At 120, a predefined modality is accessed. The accessing can be from memory. The predefined modality can be associated with the security system asset. The modality can define a computational task for analyzing the received sensor data. For example, where the asset is a video monitoring the threshold of a building, the predefined modality can include a computational task that specifies that an image taken by the asset should be processed to detect for a presence of a person in the threshold (e.g., a region of the image). Associated with the asset can be a collection of configurable data that can be provided for each asset modality pairing. Asset details can include, for example, inclusion areas, exclusion areas, filtering parameters, region of interest requirements and the like. These are all specific to the asset scene for that modality.

A modality can be considered an architectural concept that, when used as building blocks, can capture a pattern of security objectives. An analysis platform can expose modalities as building blocks for clearly articulating the problem to be solved. An example modality can include an intrusion detection scenario, where the pattern represented is one of first detecting that a trigger has happened and that the trigger was caused by a human and that the human is intruding upon a defined area. A modality can guide and coordinate machine computation components and agent computation components of the platform. Modalities can provide direction to the analysis platform regarding what the security system is trying to detect or control.

In some implementations, the predefined modality can define a solution state machine or flow control that provides a framework for utilizing the processing components of the analytical platform to solve a problem (which could be a piece of a larger scenario). Each computation component can have access to the solution state machine and can advance the state. The solution state machine can have states including an initial state, intermediate states, and terminal states. Each state can correspond to a particular type of processing by components of the platform. For example, to do trigger detection, a flow control first tries to use a machine computation component to determine if a person is in the frame, and once a person is detected, sends the frame to an agent to determine if the person has crossed a determined threshold. Further, flow control can be used to ensure or improve a certain level of confidence in a determination thereby reducing false alarms. For example, if the machine computation component detects the presence of a person in the frame but returns a low confidence (e.g., characteristics of the image make it challenging for the predictive model to accurately perform) the analysis platform can utilize the agent computation component to process the task (e.g., detect whether a person is present in the frame). The agent computation component can utilize human judgement to perform the task, which may be better suited than the machine computation component.
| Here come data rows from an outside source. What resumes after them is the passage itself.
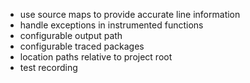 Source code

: - use source maps to provide accurate line information
- handle exceptions in instrumented functions
- configurable output path
- configurable traced packages
- location paths relative to project root
- test recording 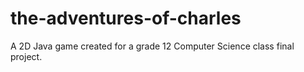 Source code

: # the-adventures-of-charles
A 2D Java game created for a grade 12 Computer Science class final project.

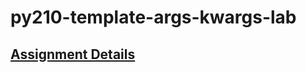 # py210-template-args-kwargs-lab 

## [Assignment Details](https://uwpce-pythoncert.github.io/ProgrammingInPython/exercises/args_kwargs_lab.html#args-and-kwargs-lab)
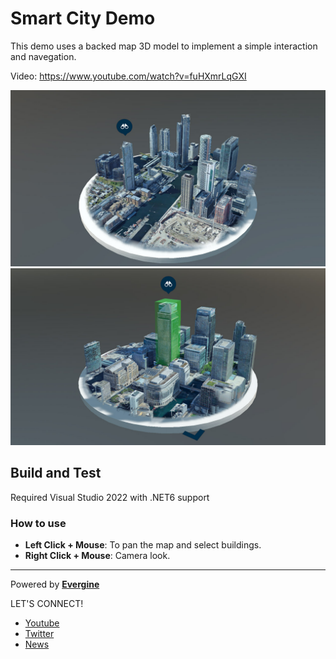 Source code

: # Smart City Demo
This demo uses a backed map 3D model to implement a simple interaction and navegation.

Video: https://www.youtube.com/watch?v=fuHXmrLqGXI

![alt Screenshot](https://github.com/EvergineTeam/SmartCityDemo/blob/master/Screenshots/screenshot01.jpg)
![alt Screenshot](https://github.com/EvergineTeam/SmartCityDemo/blob/master/Screenshots/screenshot02.jpg)

## Build and Test
Required Visual Studio 2022 with .NET6 support

### How to use
 * **Left Click + Mouse**: To pan the map and select buildings.
 * **Right Click + Mouse**: Camera look.

----
Powered by **[Evergine](http://www.Evergine.com)**

LET'S CONNECT!

- [Youtube](https://www.youtube.com/channel/UCpA-X92rxM0OuywdVcir9mA)
- [Twitter](https://twitter.com/EvergineTeam)
- [News](https://evergine.com/news/)
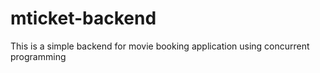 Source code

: # mticket-backend
This is a simple backend for movie booking application using concurrent programming
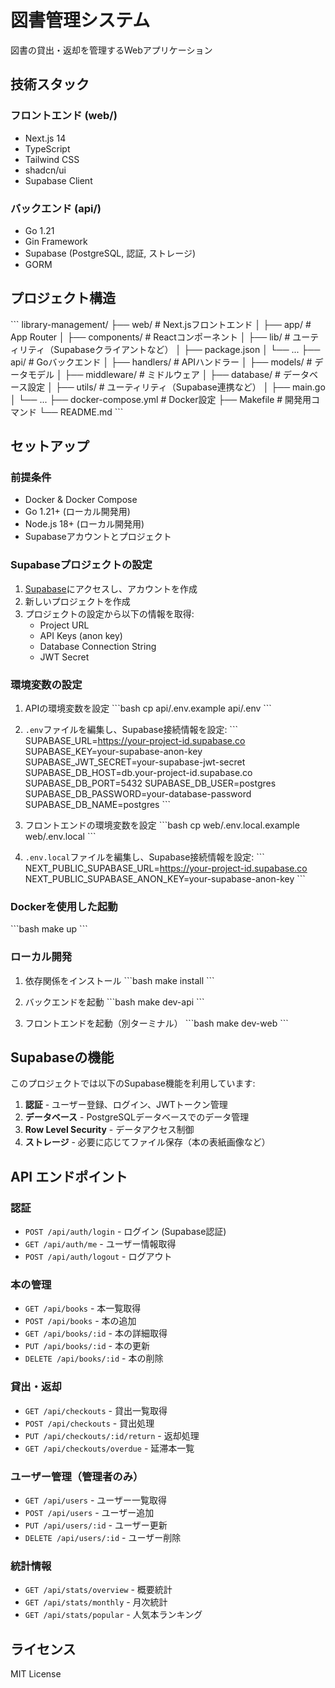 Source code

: # 図書管理システム

図書の貸出・返却を管理するWebアプリケーション

## 技術スタック

### フロントエンド (web/)
- Next.js 14
- TypeScript
- Tailwind CSS
- shadcn/ui
- Supabase Client

### バックエンド (api/)
- Go 1.21
- Gin Framework
- Supabase (PostgreSQL, 認証, ストレージ)
- GORM

## プロジェクト構造

\`\`\`
library-management/
├── web/                    # Next.jsフロントエンド
│   ├── app/               # App Router
│   ├── components/        # Reactコンポーネント
│   ├── lib/              # ユーティリティ（Supabaseクライアントなど）
│   ├── package.json
│   └── ...
├── api/                   # Goバックエンド
│   ├── handlers/          # APIハンドラー
│   ├── models/           # データモデル
│   ├── middleware/       # ミドルウェア
│   ├── database/         # データベース設定
│   ├── utils/            # ユーティリティ（Supabase連携など）
│   ├── main.go
│   └── ...
├── docker-compose.yml    # Docker設定
├── Makefile             # 開発用コマンド
└── README.md
\`\`\`

## セットアップ

### 前提条件
- Docker & Docker Compose
- Go 1.21+ (ローカル開発用)
- Node.js 18+ (ローカル開発用)
- Supabaseアカウントとプロジェクト

### Supabaseプロジェクトの設定

1. [Supabase](https://supabase.com/)にアクセスし、アカウントを作成
2. 新しいプロジェクトを作成
3. プロジェクトの設定から以下の情報を取得:
   - Project URL
   - API Keys (anon key)
   - Database Connection String
   - JWT Secret

### 環境変数の設定

1. APIの環境変数を設定
\`\`\`bash
cp api/.env.example api/.env
\`\`\`

2. `.env`ファイルを編集し、Supabase接続情報を設定:
\`\`\`
SUPABASE_URL=https://your-project-id.supabase.co
SUPABASE_KEY=your-supabase-anon-key
SUPABASE_JWT_SECRET=your-supabase-jwt-secret
SUPABASE_DB_HOST=db.your-project-id.supabase.co
SUPABASE_DB_PORT=5432
SUPABASE_DB_USER=postgres
SUPABASE_DB_PASSWORD=your-database-password
SUPABASE_DB_NAME=postgres
\`\`\`

3. フロントエンドの環境変数を設定
\`\`\`bash
cp web/.env.local.example web/.env.local
\`\`\`

4. `.env.local`ファイルを編集し、Supabase接続情報を設定:
\`\`\`
NEXT_PUBLIC_SUPABASE_URL=https://your-project-id.supabase.co
NEXT_PUBLIC_SUPABASE_ANON_KEY=your-supabase-anon-key
\`\`\`

### Dockerを使用した起動

\`\`\`bash
make up
\`\`\`

### ローカル開発

1. 依存関係をインストール
\`\`\`bash
make install
\`\`\`

2. バックエンドを起動
\`\`\`bash
make dev-api
\`\`\`

3. フロントエンドを起動（別ターミナル）
\`\`\`bash
make dev-web
\`\`\`

## Supabaseの機能

このプロジェクトでは以下のSupabase機能を利用しています:

1. **認証** - ユーザー登録、ログイン、JWTトークン管理
2. **データベース** - PostgreSQLデータベースでのデータ管理
3. **Row Level Security** - データアクセス制御
4. **ストレージ** - 必要に応じてファイル保存（本の表紙画像など）

## API エンドポイント

### 認証
- `POST /api/auth/login` - ログイン (Supabase認証)
- `GET /api/auth/me` - ユーザー情報取得
- `POST /api/auth/logout` - ログアウト

### 本の管理
- `GET /api/books` - 本一覧取得
- `POST /api/books` - 本の追加
- `GET /api/books/:id` - 本の詳細取得
- `PUT /api/books/:id` - 本の更新
- `DELETE /api/books/:id` - 本の削除

### 貸出・返却
- `GET /api/checkouts` - 貸出一覧取得
- `POST /api/checkouts` - 貸出処理
- `PUT /api/checkouts/:id/return` - 返却処理
- `GET /api/checkouts/overdue` - 延滞本一覧

### ユーザー管理（管理者のみ）
- `GET /api/users` - ユーザー一覧取得
- `POST /api/users` - ユーザー追加
- `PUT /api/users/:id` - ユーザー更新
- `DELETE /api/users/:id` - ユーザー削除

### 統計情報
- `GET /api/stats/overview` - 概要統計
- `GET /api/stats/monthly` - 月次統計
- `GET /api/stats/popular` - 人気本ランキング

## ライセンス

MIT License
Sensor data can be initially processed to detect an event. Initial processing can include video motion detection that, when motion is detected, triggers an event. In some implementations, the initial processing can include video analytics that, when an object of interest is detected or rule is satisfied, triggers an event. Occurrence of an event can start a new state machine invocation (embodied in a task) and maintains a state throughout its tasking until it reaches a terminal node. Every participant involved in the process of solving the problem can access and potentially advance the state machine.

The solution state machine can include transition rules for transitioning between states. These rules can be based on the confidence of the associated processing that takes place when the solution state machine is in the state. The solution state machine can also be represented as a directed graph where intermediate nodes corresponding to processing components and edges define transition rules.

The predefined modality can also define or include: the ultimate question to be answered, which can be customized for the particular modality; an agent work form, which can be the type of form agents would be served to best answer the question based on the artifacts received from the assets; an acceptable confidence, which is the acceptable thresholds for considering the question met or not by an artifact; and a set of assets which can trigger tasking for this modality (in other words, the set of sensors/cameras that provide the artifacts specific to this tasking where each asset in the set is independent, meaning, that triggering from each one will cause independent tasking and question resolution).

Concretely, FIG. 2 is a state diagram of an example solution state machine 200 as defined by a modality. “S” is a start state, “MI” is a first machine intelligence state, “MI2” is a second machine intelligence state, “HI” is a human intelligence state, “ES” is a terminal state corresponding to a successful match (e.g., pattern match, classification, detection, and the like), and “EF” is a terminal state corresponding to an unsuccessful match (e.g., pattern match, classification, detection, and the like). “C” relates to confidence of the processing at each state and “T” relates to the number of times the associated processing has been performed. Transition rules are Boolean operators of the confidence (“C”) and processing times (“T”).

Referring again to FIG. 1, at 130, a flow control, or solution state machine object can be instantiated. The instantiating creates a concrete occurrence of the solution state machine object that exists during runtime. The solution state machine object can have at least two intermediate states, one associated with machine computation component processing and one associated with agent computation component processing.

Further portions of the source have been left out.